When you reach the line containing "Путешествие по России", repeat it and every line after it exactly, stopping only at the end of the listing.

:::::

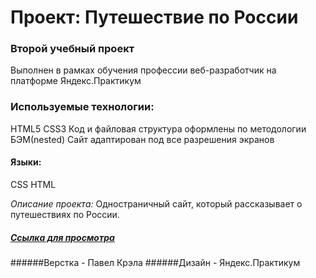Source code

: # Проект: Путешествие по России

### Второй учебный проект
Выполнен в рамках обучения профессии веб-разработчик на платформе Яндекс.Практикум

### Используемые технологии:

HTML5
CSS3
Код и файловая структура оформлены по методологии БЭМ(nested)
Сайт адаптирован под все разрешения экранов

#### Языки:
CSS 
HTML 

_Описание проекта:_ Одностраничный сайт, который рассказывает о путешествиях по России.
##### [Ссылка для просмотра](https://Krol-spb.github.io/russian-travel)

######Верстка - Павел Крэла
######Дизайн - Яндекс.Практикум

:::::

REPLY:
: # Проект: Путешествие по России

### Второй учебный проект
Выполнен в рамках обучения профессии веб-разработчик на платформе Яндекс.Практикум

### Используемые технологии:

HTML5
CSS3
Код и файловая структура оформлены по методологии БЭМ(nested)
Сайт адаптирован под все разрешения экранов

#### Языки:
CSS 
HTML 

_Описание проекта:_ Одностраничный сайт, который рассказывает о путешествиях по России.
##### [Ссылка для просмотра](https://Krol-spb.github.io/russian-travel)

######Верстка - Павел Крэла
######Дизайн - Яндекс.Практикум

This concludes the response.